Tausende Erdstöße durchziehen das Vogtland immer wieder. Nur wenige dieser Erdbeben sind auch zu spüren. Seit Jahrhunderten gibt es dort im sächsisch-tschechischen Grenzgebiet diese sogenannten Schwarmbeben. Diese sind mal mehr, mal weniger aktiv. Und auch deren Erdbebenherd verändert sich immer wieder, bleibt aber in der Vogtland-Böhmen-Region. Zu den Ursachen dieser rätselhaften Schwarmbeben wird bisher nur spekuliert. Gesichertes Wissen dazu gibt es nicht. Das soll sich nun ändern.
In Sachsen und Tschechien beginnt jetzt ein internationales Großprojekt. Das Vogtland wird durchleuchtet. 300 seismische Messstellen werden dafür errichtet. Sie sollen über 12 bis 18 Monate hinweg sämtliche Daten aus dem Untergrund sammeln. Sie nehmen selbst kleinste Erschütterungen wahr, die sonst nicht spürbar sind. Die Herkunft, die Ausbreitung und die Eigenschaften dieser mysteriösen Erdbebenschwärme sollen dabei lückenlos erfasst werden.
Das Vogtland wird durchleuchtet
Geleitet wird dieses Großprojekt vom Helmholtz-Zentrum für Geoforschung (GFZ) in Potsdam. Daran beteiligt sind aber unter anderem auch die Universitäten von Leipzig, Freiberg und Jena sowie der Geologische Dienst in Sachsen und die Akademie der Wissenschaften in Prag.
Dieses ungewöhnliche Phänomen der Schwarmbeben liegt weit entfernt von tektonischen Plattengrenzen, wo Beben normal wären. Auch gibt es keine aktiven Vulkansysteme in der Umgebung.

Quelle: dpa-Zentralbild
Schwarmbeben treten oft über einen längeren Zeitraum auf. Sie können Tage anhalten, mitunter aber dauert so eine Aktivität auch mehrere Wochen oder Monate.

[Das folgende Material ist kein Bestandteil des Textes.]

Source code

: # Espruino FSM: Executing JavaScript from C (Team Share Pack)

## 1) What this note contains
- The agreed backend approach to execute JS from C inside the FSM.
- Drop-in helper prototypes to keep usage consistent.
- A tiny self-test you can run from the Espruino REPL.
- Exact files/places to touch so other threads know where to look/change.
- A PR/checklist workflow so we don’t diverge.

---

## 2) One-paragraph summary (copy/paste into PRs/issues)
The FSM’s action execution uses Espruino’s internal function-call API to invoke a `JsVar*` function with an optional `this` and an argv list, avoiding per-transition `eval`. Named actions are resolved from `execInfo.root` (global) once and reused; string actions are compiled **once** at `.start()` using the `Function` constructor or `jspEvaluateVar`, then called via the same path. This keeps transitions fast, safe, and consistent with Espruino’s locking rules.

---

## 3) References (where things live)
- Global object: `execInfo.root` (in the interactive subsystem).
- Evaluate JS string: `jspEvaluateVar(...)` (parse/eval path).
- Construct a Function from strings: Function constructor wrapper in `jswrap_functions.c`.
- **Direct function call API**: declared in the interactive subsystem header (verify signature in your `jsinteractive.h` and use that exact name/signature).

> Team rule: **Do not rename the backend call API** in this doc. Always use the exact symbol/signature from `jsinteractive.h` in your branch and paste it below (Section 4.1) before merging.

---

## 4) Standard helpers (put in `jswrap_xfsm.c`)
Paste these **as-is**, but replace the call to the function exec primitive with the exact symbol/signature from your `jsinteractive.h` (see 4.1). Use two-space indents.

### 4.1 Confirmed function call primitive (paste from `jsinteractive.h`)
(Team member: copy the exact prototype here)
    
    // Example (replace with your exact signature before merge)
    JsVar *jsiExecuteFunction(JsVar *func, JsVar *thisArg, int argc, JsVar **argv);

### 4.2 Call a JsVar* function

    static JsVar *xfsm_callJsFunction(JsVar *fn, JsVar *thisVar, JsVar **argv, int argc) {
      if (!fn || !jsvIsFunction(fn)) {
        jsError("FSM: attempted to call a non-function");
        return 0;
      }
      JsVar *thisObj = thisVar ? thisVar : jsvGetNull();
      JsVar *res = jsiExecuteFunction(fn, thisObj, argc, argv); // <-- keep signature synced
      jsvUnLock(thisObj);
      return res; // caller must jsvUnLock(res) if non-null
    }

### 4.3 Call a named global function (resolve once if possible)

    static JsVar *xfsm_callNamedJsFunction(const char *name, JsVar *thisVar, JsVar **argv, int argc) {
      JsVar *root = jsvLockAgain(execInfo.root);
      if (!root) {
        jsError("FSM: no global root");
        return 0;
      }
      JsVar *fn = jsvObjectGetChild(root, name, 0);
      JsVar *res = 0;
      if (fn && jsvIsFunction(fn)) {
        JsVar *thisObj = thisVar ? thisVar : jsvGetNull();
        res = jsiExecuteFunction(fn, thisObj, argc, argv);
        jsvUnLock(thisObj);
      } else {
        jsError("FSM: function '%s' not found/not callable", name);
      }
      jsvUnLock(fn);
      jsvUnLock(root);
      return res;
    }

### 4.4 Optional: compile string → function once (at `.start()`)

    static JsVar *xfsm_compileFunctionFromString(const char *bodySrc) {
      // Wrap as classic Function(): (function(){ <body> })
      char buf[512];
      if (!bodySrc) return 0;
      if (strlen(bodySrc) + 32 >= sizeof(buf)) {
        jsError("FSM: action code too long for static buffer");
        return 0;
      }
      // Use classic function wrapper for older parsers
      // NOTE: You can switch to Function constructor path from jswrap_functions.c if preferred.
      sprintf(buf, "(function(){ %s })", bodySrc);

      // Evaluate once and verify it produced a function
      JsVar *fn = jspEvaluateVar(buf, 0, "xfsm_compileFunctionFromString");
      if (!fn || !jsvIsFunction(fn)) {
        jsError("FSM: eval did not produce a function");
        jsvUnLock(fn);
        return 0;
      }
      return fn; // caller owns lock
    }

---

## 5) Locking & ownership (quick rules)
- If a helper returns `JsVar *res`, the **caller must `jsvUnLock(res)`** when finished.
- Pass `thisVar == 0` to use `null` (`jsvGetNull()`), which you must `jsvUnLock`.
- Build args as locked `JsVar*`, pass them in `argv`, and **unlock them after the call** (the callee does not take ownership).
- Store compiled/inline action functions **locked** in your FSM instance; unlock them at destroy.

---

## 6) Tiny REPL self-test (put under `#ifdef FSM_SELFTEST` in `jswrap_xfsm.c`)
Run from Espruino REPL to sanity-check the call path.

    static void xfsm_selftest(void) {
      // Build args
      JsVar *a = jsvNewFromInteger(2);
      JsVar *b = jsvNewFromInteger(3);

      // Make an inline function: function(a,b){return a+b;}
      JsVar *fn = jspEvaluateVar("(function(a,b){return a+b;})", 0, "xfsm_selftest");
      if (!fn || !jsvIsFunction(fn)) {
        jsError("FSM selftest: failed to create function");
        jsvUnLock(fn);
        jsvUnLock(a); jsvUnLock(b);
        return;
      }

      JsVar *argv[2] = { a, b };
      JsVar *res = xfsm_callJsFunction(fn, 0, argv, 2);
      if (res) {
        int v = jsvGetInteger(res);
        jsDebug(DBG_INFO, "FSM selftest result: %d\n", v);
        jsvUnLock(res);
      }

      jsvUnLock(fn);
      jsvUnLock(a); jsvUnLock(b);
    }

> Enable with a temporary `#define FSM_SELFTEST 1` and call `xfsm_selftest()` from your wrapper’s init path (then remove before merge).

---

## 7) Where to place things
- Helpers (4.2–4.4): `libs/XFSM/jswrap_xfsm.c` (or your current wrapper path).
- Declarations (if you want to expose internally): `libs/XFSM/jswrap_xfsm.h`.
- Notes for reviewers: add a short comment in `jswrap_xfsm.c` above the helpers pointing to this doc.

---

Dies sind im Prinzip dann Tausende kleine Mikrobeben, ohne dass es zu einem starken Hauptbeben kommt. Dennoch können die stärksten dieser kleinen Beben auch gespürt werden.
Wir erwarten, dass wir mit den vielen Stationen kleinste Erdbebenschwärme detektieren und untersuchen können, die uns sonst verborgen bleiben. – Pinar Büyükakpinar, GFZ-Wissenschaftlerin
2024 trat der letzte größere Schwarm in der Nähe der Stadt Klingenthal auf und aktivierte eine Zone, die bereits vor 125 Jahren schon einmal aktiv war, aber seitdem als ruhig galt. Vor 125 Jahren entstand bereits der Begriff „Erdbebenschwarm“ und existiert seither so in der Wissenschaft.

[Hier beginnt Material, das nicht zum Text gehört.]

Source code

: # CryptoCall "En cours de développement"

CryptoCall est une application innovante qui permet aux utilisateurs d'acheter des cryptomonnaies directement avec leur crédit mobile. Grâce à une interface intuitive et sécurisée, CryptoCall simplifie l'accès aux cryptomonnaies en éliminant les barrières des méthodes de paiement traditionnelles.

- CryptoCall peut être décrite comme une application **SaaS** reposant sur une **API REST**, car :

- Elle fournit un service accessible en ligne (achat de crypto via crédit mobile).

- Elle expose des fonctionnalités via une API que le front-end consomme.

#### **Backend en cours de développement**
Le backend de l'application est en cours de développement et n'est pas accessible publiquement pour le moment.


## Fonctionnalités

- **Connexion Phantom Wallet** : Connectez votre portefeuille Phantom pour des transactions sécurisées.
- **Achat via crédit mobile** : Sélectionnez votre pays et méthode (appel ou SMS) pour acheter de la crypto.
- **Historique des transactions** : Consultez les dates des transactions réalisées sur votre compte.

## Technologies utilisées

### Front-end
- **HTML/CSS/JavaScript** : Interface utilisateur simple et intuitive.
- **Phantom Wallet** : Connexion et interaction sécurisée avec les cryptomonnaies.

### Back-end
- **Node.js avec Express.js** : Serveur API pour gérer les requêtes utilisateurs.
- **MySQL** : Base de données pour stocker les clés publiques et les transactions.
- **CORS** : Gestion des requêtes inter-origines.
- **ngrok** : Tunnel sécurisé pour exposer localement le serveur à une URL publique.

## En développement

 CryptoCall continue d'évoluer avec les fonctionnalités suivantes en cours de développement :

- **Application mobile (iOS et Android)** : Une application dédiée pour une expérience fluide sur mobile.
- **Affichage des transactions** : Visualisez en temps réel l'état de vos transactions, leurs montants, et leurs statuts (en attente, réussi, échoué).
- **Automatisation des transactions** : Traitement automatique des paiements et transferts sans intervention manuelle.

Die Ursache des Phänomens ist bis heute noch nicht verstanden. Die Wissenschaft geht davon aus, dass diese Erdbebenschwärme von magmatischer Aktivität tief in der unteren Erdkruste und im Erdmantel ausgelöst werden.

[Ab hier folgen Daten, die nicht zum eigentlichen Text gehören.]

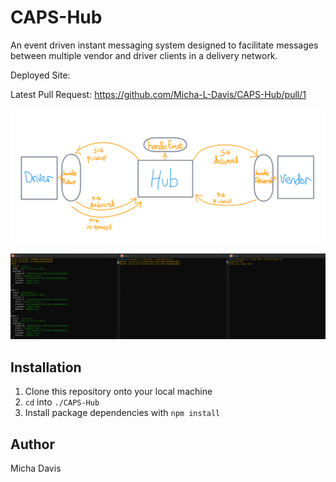 # CAPS-Hub

An event driven instant messaging system designed to facilitate messages between multiple vendor and driver clients in a delivery network.

Deployed Site: <Not Yet> 

Latest Pull Request: https://github.com/Micha-L-Davis/CAPS-Hub/pull/1

![UML Diagram](brave_6DizQwJrX2.png)

![Example Output](ubuntu_u4jzawF2OI.png)
    
## Installation

1. Clone this repository onto your local machine
2. `cd` into `./CAPS-Hub`
3. Install package dependencies with `npm install`

## Author

Micha Davis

Flüssiges Magma unter Sachsen
„Wir erwarten, dass wir mit den vielen Stationen kleinste Erdbebenschwärme detektieren und untersuchen können, die uns sonst verborgen bleiben“, sagt Pinar Büyükakpinar vom GFZ. Sie ist die wissenschaftliche Koordinatorin des Großexperiments und hatte auch die Studie zum jüngsten Erdbebenschwarm, dem Klingenthal-Schwarm von 2024, geleitet.
Erstmals überhaupt kann nun die Wissenschaft flächendeckend nach sogenannten niederfrequenten Tieferdbeben suchen. Solche wurden erst kürzlich in den Vulkangebieten der Eifel und dem Zentralmassivs in Frankreich entdeckt. Das könnte die Frage beantworten, ob unter dem Vogtland magmatische Schmelzen, also glutheißes flüssiges Gestein, auch heute noch in die Erdkruste bis zu einer Tiefe von etwa zehn Kilometern heraufsteigt, sagt die GFZ-Wissenschaftlerin.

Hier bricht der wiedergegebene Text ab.